__Your task__: Please copy every line below that contains the string "charge".

((

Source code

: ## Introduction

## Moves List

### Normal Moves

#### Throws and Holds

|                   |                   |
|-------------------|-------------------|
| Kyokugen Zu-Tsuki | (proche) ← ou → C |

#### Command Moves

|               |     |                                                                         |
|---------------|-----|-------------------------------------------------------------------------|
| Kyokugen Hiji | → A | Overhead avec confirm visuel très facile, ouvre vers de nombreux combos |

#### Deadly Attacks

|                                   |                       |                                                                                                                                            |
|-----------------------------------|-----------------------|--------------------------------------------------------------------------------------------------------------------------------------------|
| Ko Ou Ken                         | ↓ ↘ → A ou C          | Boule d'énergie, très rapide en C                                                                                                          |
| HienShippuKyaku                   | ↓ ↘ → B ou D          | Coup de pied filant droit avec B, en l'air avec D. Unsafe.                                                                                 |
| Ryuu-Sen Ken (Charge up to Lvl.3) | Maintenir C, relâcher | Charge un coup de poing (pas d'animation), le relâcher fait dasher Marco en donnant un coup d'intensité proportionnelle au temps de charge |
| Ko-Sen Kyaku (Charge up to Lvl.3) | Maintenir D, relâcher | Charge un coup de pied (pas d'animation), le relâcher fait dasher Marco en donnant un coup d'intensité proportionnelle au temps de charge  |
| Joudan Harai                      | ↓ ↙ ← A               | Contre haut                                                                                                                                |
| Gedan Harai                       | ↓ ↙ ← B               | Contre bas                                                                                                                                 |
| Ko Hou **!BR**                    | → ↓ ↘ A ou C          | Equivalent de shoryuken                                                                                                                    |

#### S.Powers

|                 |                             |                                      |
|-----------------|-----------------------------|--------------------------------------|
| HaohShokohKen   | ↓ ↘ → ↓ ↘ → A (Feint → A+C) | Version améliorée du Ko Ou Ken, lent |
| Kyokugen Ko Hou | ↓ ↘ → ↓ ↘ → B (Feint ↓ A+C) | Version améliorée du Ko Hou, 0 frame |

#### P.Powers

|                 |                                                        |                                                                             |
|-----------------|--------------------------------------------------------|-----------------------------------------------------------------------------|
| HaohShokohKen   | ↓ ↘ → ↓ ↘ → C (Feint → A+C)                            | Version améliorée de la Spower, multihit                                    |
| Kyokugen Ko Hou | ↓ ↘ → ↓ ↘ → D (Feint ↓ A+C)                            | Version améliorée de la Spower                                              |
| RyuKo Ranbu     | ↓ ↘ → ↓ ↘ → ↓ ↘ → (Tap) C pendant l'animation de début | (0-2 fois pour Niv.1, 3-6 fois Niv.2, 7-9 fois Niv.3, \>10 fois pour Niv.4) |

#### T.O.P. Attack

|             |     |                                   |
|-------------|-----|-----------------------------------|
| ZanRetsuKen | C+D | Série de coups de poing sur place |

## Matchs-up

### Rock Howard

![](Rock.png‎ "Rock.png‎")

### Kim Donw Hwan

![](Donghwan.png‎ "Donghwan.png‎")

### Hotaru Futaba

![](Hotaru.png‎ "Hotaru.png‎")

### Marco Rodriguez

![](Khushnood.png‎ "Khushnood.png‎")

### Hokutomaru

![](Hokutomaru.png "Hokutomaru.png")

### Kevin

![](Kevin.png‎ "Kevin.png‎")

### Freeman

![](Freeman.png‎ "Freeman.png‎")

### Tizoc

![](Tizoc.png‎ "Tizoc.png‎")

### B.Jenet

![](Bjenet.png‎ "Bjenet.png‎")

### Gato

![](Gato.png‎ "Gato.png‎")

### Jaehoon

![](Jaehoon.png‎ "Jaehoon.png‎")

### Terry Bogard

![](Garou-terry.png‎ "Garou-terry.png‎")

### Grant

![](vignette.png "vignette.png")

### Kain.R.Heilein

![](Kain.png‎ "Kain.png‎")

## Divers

))
((

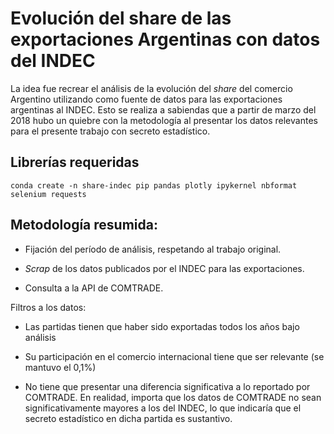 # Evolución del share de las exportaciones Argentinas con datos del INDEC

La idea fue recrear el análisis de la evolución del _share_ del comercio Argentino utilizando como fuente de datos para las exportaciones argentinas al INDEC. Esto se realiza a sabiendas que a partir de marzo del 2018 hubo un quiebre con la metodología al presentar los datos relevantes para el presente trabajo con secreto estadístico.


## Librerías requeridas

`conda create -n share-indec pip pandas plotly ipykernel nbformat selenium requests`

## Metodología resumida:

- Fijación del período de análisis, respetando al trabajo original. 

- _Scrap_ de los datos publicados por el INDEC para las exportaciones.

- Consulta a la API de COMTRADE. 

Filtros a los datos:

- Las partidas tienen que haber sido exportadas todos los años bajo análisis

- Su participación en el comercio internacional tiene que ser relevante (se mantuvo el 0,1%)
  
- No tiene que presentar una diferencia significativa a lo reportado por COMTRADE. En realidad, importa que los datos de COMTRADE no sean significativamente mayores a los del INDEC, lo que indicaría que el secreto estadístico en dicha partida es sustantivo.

))

__Exercise result__:
| Ryuu-Sen Ken (Charge up to Lvl.3) | Maintenir C, relâcher | Charge un coup de poing (pas d'animation), le relâcher fait dasher Marco en donnant un coup d'intensité proportionnelle au temps de charge |
| Ko-Sen Kyaku (Charge up to Lvl.3) | Maintenir D, relâcher | Charge un coup de pied (pas d'animation), le relâcher fait dasher Marco en donnant un coup d'intensité proportionnelle au temps de charge  |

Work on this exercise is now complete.